I “birrai” – ovvero i “Brewers”, per via dei numerosi birrifici del luogo – sono partiti dalla base delle gerarchie calcistiche e sotto la guida di Nigel Clough, figlio del mitico Brian, hanno iniziato a ottenere risultati interessanti: il cielo con un dito lo toccano nel 2009, in FA Cup, quando costringono al replay il Manchester United. A Old Trafford a seguire i giallo-neri vanno in undicimila, inebriati dal poter veder giocare la loro piccola squadra del cuore per la prima volta su un palcoscenico così importante. Il 5-0 finale (con doppietta di Giuseppe Rossi) non toglie nulla rispetto un’esperienza indimenticabile. Non è finita: alla fine della stessa stagione arriva la storica promozione in quarta divisione, la League Two, ultimo livello della Football League. S’inizia a fare sul serio.

Nel frattempo, nel 2005, aveva visto la luce il Pirelli Stadium, costato 7 milioni di sterline e costruito in meno di due anni. In grado di rispettare i canoni del calcio pro, con una capacità di settemila spettatori al coperto, l’impianto è adatto alle esigenze del club: confortevole, dotato di aree comuni gradevoli, con ottima qualità di servizi per il pubblico in qualsiasi settore e palchi per sponsor, sale riunioni con vista sul campo. “Pirelli”, esatto, con tanto di naming rights. Grazie al nuovo stadio il Burton Albion incrementa le attività sul territorio, sia sociali che di marketing, con ovviamente un’attenzione agli aspetti commerciali per stimolare investimenti e sponsorizzazioni. Nel frattempo i Brewers si stabilizzano nella Football League e iniziano guardare oltre. Dopo aver sfiorato la promozione in League One lo scorso maggio – svanita nella finale playoff di Wembley- quest’anno puntano al grande salto.

Per questo in panchina è chiamato l’olandese Jimmy Floyd Hasselbaink, già bomber in Premier e in Liga. Un obbiettivo che sembra alla portata del club, oggi primo in classifica. Non è una novità nel mondo del calcio che i risultati sul campo enfatizzino i progressi e valorizzano il lavoro dietro le quinte ma in Gran Bretagna forse anche di più, Un esempio?

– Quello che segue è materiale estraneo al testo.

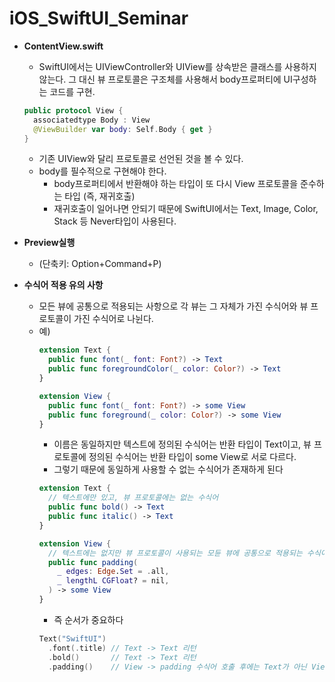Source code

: # iOS_SwiftUI_Seminar


* **ContentView.swift**
  * SwiftUI에서는 UIViewController와 UIView를 상속받은 클래스를 사용하지 않는다. 그 대신 뷰 프로토콜은 구조체를 사용해서 body프로퍼티에 UI구성하는 코드를 구현.
  ```swift
  public protocol View {
    associatedtype Body : View
    @ViewBuilder var body: Self.Body { get }
  }
  ```
  * 기존 UIView와 달리 프로토콜로 선언된 것을 볼 수 있다.
  * body를 필수적으로 구현해야 한다.
    * body프로퍼티에서 반환해야 하는 타입이 또 다시 View 프로토콜을 준수하는 타입 (즉, 재귀호출)
    * 재귀호출이 일어나면 안되기 때문에 SwiftUI에서는 Text, Image, Color, Stack 등 Never타입이 사용된다.
* **Preview실행**
  * (단축키: Option+Command+P)

* **수식어 적용 유의 사항**
  * 모든 뷰에 공통으로 적용되는 사항으로 각 뷰는 그 자체가 가진 수식어와 뷰 프로토콜이 가진 수식어로 나뉜다.
  * 예) 
    ```swift
    extension Text {
      public func font(_ font: Font?) -> Text
      public func foregroundColor(_ color: Color?) -> Text
    }
    
    extension View {
      public func font(_ font: Font?) -> some View
      public func foreground(_ color: Color?) -> some View
    }
    ```
    * 이름은 동일하지만 텍스트에 정의된 수식어는 반환 타입이 Text이고, 뷰 프로토콜에 정의된 수식어는 반환 타입이 some View로 서로 다르다.
    * 그렇기 때문에 동일하게 사용할 수 없는 수식어가 존재하게 된다
    ```swift
    extension Text {
      // 텍스트에만 있고, 뷰 프로토콜에는 없는 수식어
      public func bold() -> Text
      public func italic() -> Text
    }
    
    extension View {
      // 텍스트에는 없지만 뷰 프로토콜이 사용되는 모듄 뷰에 공통으로 적용되는 수식어
      public func padding(
        _ edges: Edge.Set = .all,
        _ lengthL CGFloat? = nil,
      ) -> some View
    }
    ```
    * 즉 순서가 중요하다
    ```swift
    Text("SwiftUI")
      .font(.title) // Text -> Text 리턴
      .bold()       // Text -> Text 리턴
      .padding()    // View -> padding 수식어 호출 후에는 Text가 아닌 View 반환
    ```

Il giorno della partita. Al Pirelli Stadium l’atmosfera è frizzante, tra pranzi o cene per ospiti (paganti), presentazioni di progetti con tanto di video, rinfresco e relatori (a un’ora dal calcio d’inizio, con sala piena e tutti ad ascoltare), club shop, ristoranti e bar in piena attività, fino al’intrattenimento pre-partita. Accoglienza e servizi (inclusi per quelli per gli addetti ai lavori), dimensioni a parte, non hanno molto da invidiare a un club di Premier.

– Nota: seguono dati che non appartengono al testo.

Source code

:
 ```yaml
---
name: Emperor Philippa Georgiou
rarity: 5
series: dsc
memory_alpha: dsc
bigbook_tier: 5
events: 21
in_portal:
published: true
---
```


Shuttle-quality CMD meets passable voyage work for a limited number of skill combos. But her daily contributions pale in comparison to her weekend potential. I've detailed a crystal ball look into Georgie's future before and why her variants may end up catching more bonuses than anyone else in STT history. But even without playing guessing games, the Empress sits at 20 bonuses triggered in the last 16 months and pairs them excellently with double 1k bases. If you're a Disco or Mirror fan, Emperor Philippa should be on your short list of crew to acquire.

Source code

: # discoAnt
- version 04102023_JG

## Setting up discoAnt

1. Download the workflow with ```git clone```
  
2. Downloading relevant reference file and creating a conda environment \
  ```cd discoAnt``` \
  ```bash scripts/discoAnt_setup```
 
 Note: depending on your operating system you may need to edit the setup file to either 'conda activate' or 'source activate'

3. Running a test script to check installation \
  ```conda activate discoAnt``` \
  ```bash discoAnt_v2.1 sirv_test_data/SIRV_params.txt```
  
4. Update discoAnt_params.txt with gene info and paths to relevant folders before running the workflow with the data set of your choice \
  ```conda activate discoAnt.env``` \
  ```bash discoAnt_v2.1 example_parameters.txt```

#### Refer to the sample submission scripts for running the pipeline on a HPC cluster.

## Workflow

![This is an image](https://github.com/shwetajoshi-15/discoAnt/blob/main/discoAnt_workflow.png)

“La città è in fermento ma dobbiamo restare coi piedi per terra” racconta orgoglioso Ash Willis, ufficio stampa del club, col sogno di un derby contro gli amici-rivali del Derby County. “La speranza è salire di categoria e magari riuscirci davvero quest’anno. I risultati lasciano ben sperare: Hasselbaink è un gran personaggio e può essere l’uomo giusto per la promozione”. Per dirla tutta, non è unicamente sul campo da gioco che il Burton focalizza la propria attenzione. “Migliorare la squadra è importante ma è parte di un sistema. Gli investimenti sono mirati a perfezionare i servizi offerti allo stadio, nelle aree comuni. Siamo e rimaniamo un family club nelle dimensioni quindi è importante avere un riscontro costante e un rapporto continuo con chi ci segue, conoscere le necessità di chi viene alla partita”. La Football League anni fa ha istituito un premio specifico per il migliore family club di ogni divisione: per valutare i servizi erogati alle famiglie utilizzo anche la tecnica del mystery shopper. “È un premio prestigioso e faremo del nostro meglio per vincerlo. Periodicamente organizziamo dei “forum” con i rappresentanti dei tifosi: il nostro presidente Ben Robinson è attivissimo e costantemente impegnato in prima persona. Insieme al manager li incontra, ascolta le loro idee che poi possono trasformarsi in progetti concreti. Ben inteso, non si parla di tattiche di gioco o giocatori da ingaggiare ma d’iniziative, di attività sul territorio, di problematiche di ogni genere come la vendita dei biglietti, la varietà del menù del ristorante o come migliorare l’atmosfera allo stadio la presenza di un suonatore di tamburo o delle mascotte. Il nostro scopo è avere i tifosi soddisfatti per quanto investono in passione e in biglietti. E in definitiva avere tanti bambini presenti alle partite casalinghe: loro sono il futuro del club”. Eccolo, in toto, il “modello inglese”.